WHAT TO WORK ON: In your copy, leave out the pictures and repeat the entries below exactly.

[Rendered images with source text]
-- Opening Marker --

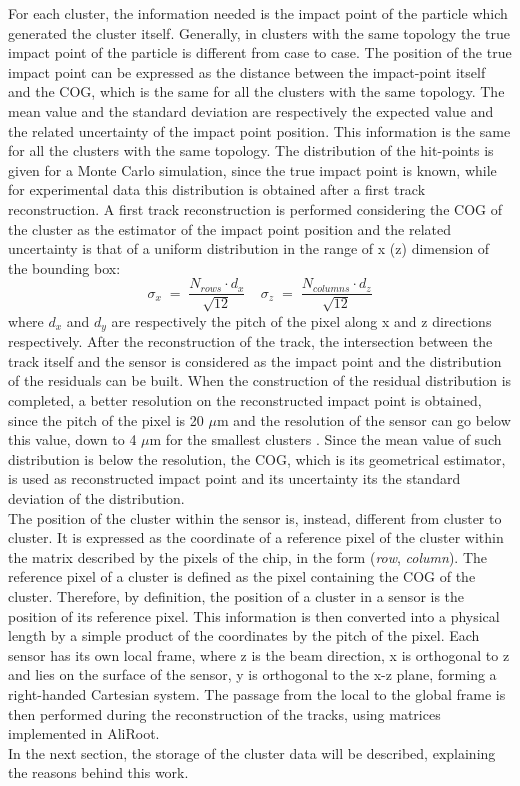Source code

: For each cluster, the information needed is the impact point of the particle which generated the cluster itself. Generally, in clusters with the same topology the true impact point of the particle is different from case to case. The position of the true impact point can be expressed as the distance between the impact-point itself and the COG, which is the same for all the clusters with the same topology. The mean value and the standard deviation are respectively the expected value and the related uncertainty of the impact point position. This information is the same for all the clusters with the same topology. The distribution of the hit-points is given for a Monte Carlo simulation, since the true impact point is known, while for experimental data this distribution is obtained after a first track reconstruction. A first track reconstruction is performed considering the COG of the cluster as the estimator of the impact point position and the related uncertainty is that of a uniform distribution in the range of x (z) dimension of the bounding box:
\begin{equation} \label{eq:err}
 \sigma_x \; = \; \frac{N_{rows} \cdot d_x}{\sqrt{12}} \ \ \ \ \  \sigma_z \; = \; \frac{N_{columns} \cdot d_z}{\sqrt{12}}
\end{equation}
where $d_x$ and $d_y$ are respectively the pitch of the pixel along x and z directions respectively. After the reconstruction of the track, the intersection between the track itself and the sensor is considered as the impact point and the distribution of the residuals can be built. When the construction of the residual distribution is completed, a better resolution on the reconstructed impact point is obtained, since the pitch of the pixel is 20 $\mu$m and the resolution of the sensor can go below this value, down to 4 $\mu$m for the smallest clusters \cite{uptdr}. Since the mean value of such distribution is below the resolution, the COG, which is its geometrical estimator, is used as reconstructed impact point and its uncertainty its the standard deviation of the distribution.\\
The position of the cluster within the sensor is, instead, different from cluster to cluster. It is expressed as the coordinate of a reference pixel of the cluster within the matrix described by the pixels of the chip, in the form (\textit{row}, \textit{column}). The reference pixel of a cluster is defined as the pixel containing the COG of the cluster. Therefore, by definition, the position of a cluster in a sensor is the position of its reference pixel. This information is then converted into a physical length by a simple product of the coordinates by the pitch of the pixel. Each sensor has its own local frame, where z is the beam direction, x is orthogonal to z and lies on the surface of the sensor, y is orthogonal to the x-z plane, forming a right-handed Cartesian system. The passage from the local to the global frame is then performed during the reconstruction of the tracks, using matrices implemented in AliRoot.\\
In the next section, the storage of the cluster data will be described, explaining the reasons behind this work.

-- Closing Marker --

FINISHED EXERCISE:
Source code

: For each cluster, the information needed is the impact point of the particle which generated the cluster itself. Generally, in clusters with the same topology the true impact point of the particle is different from case to case. The position of the true impact point can be expressed as the distance between the impact-point itself and the COG, which is the same for all the clusters with the same topology. The mean value and the standard deviation are respectively the expected value and the related uncertainty of the impact point position. This information is the same for all the clusters with the same topology. The distribution of the hit-points is given for a Monte Carlo simulation, since the true impact point is known, while for experimental data this distribution is obtained after a first track reconstruction. A first track reconstruction is performed considering the COG of the cluster as the estimator of the impact point position and the related uncertainty is that of a uniform distribution in the range of x (z) dimension of the bounding box:
\begin{equation} \label{eq:err}
 \sigma_x \; = \; \frac{N_{rows} \cdot d_x}{\sqrt{12}} \ \ \ \ \  \sigma_z \; = \; \frac{N_{columns} \cdot d_z}{\sqrt{12}}
\end{equation}
where $d_x$ and $d_y$ are respectively the pitch of the pixel along x and z directions respectively. After the reconstruction of the track, the intersection between the track itself and the sensor is considered as the impact point and the distribution of the residuals can be built. When the construction of the residual distribution is completed, a better resolution on the reconstructed impact point is obtained, since the pitch of the pixel is 20 $\mu$m and the resolution of the sensor can go below this value, down to 4 $\mu$m for the smallest clusters \cite{uptdr}. Since the mean value of such distribution is below the resolution, the COG, which is its geometrical estimator, is used as reconstructed impact point and its uncertainty its the standard deviation of the distribution.\\
The position of the cluster within the sensor is, instead, different from cluster to cluster. It is expressed as the coordinate of a reference pixel of the cluster within the matrix described by the pixels of the chip, in the form (\textit{row}, \textit{column}). The reference pixel of a cluster is defined as the pixel containing the COG of the cluster. Therefore, by definition, the position of a cluster in a sensor is the position of its reference pixel. This information is then converted into a physical length by a simple product of the coordinates by the pitch of the pixel. Each sensor has its own local frame, where z is the beam direction, x is orthogonal to z and lies on the surface of the sensor, y is orthogonal to the x-z plane, forming a right-handed Cartesian system. The passage from the local to the global frame is then performed during the reconstruction of the tracks, using matrices implemented in AliRoot.\\
In the next section, the storage of the cluster data will be described, explaining the reasons behind this work.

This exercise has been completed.